Great video! Shows how important the neck is!I always like this video:
If you can't hear that the size of the neck influences tone (and by quite a lot I might add) then you're on the wrong forum.
It's hard for me to say if "alder" sounds different than "ash" or if the difference between a body made of ash and a body made of alder can be lesser than the difference between two bodies made of alder. However I do believe that, if anything, the mass and density of the wood the guitar is made of definitely does have an impact on the instrument's tone. I also believe all of this is secondary to hardware: bridges, pickups, pots.
However, I think the anti-tonewood people are not saying that wood does not affect tone at all, just that it does not dependent on wood species, am I correct?

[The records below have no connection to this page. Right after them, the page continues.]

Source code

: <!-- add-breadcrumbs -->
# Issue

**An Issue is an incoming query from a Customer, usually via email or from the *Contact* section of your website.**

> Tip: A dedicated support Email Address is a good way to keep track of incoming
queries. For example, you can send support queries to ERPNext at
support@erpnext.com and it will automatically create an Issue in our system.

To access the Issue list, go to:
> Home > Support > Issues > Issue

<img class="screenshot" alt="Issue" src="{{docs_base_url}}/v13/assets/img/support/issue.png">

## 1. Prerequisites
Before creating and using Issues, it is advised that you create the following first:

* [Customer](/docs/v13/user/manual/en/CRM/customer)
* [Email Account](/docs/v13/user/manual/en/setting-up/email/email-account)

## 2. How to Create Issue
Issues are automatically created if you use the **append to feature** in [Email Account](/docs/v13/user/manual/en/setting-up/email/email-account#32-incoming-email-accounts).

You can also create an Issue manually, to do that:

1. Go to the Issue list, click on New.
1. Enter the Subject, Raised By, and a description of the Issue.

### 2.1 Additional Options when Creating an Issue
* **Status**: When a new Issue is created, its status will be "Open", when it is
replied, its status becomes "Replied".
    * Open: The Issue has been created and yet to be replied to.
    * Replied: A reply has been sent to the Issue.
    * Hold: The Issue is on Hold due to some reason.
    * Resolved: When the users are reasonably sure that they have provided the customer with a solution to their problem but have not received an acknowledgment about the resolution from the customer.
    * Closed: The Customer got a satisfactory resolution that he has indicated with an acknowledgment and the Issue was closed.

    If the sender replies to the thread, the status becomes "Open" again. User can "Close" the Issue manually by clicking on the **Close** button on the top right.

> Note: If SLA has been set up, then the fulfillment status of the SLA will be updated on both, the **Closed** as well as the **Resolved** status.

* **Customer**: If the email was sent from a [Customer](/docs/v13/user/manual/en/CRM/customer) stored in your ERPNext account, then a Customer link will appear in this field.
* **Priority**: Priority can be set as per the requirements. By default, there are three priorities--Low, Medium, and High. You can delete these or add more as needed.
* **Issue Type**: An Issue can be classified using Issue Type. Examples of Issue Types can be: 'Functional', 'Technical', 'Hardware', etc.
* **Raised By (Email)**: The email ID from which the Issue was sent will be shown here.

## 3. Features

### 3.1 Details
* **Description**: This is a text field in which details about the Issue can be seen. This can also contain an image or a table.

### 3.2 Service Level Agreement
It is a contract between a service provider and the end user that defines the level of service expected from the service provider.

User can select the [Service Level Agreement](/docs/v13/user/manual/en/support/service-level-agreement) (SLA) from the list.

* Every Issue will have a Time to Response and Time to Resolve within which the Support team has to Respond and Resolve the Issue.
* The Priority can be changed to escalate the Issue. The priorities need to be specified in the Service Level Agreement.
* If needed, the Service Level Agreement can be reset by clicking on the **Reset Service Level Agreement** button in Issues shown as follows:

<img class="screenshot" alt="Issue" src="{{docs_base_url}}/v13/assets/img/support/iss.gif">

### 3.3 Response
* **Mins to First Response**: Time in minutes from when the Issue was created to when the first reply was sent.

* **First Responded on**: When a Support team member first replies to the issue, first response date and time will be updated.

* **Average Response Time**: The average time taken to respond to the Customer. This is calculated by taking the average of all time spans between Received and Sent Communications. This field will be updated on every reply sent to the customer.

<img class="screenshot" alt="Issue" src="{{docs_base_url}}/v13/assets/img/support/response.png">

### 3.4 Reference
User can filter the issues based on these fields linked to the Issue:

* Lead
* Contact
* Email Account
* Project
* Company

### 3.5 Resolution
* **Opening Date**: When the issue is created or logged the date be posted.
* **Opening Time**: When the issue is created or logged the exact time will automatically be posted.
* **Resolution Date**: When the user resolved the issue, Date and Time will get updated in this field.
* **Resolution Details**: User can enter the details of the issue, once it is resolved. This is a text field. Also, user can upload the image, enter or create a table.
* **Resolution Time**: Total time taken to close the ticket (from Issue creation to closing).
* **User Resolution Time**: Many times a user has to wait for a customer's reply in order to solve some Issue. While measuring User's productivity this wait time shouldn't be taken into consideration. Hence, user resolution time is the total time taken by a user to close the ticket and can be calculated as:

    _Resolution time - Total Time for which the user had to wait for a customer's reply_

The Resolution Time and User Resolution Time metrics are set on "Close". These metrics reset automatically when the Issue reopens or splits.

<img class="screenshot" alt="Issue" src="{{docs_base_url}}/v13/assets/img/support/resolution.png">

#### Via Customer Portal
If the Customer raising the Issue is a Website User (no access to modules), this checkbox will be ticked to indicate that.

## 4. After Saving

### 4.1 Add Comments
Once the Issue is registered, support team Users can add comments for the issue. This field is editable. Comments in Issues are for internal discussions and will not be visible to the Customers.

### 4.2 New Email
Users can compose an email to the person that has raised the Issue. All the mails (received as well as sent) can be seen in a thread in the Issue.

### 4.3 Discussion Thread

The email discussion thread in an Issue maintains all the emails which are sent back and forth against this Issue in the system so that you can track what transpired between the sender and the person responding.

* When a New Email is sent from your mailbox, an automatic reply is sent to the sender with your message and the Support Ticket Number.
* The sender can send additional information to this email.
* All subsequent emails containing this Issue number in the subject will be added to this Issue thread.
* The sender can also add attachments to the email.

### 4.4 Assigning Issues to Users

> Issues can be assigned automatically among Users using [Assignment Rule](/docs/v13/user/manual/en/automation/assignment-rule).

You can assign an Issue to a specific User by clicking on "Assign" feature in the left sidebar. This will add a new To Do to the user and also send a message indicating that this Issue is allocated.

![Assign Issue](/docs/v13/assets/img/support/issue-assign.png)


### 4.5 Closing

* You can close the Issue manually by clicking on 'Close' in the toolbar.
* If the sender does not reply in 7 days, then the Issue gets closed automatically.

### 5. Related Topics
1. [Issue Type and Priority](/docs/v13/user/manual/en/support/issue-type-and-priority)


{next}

Personally and IMHO, wood species certainly have different tone properties, which contribute to the final timbre of a guitar. BUT there are a lot of variables, which contribute as well to the final sound, like the neck thickness as clearly shown in this video and of course the hardware. Further, it depends on where and in what time/climate the tree grew and from what section of the tree the wood comes from. Again more variables.
At the end you can have two guitars made from "the same materials" and they sound really different, whereas you can use different woods and end up with a similar sound. However, this does not "proof" that wood species don't matter, it simply demonstrates that there are a lot of variables and it's difficult to show very significant differences with different tone woods in the final product. Doesn't mean there are no differences.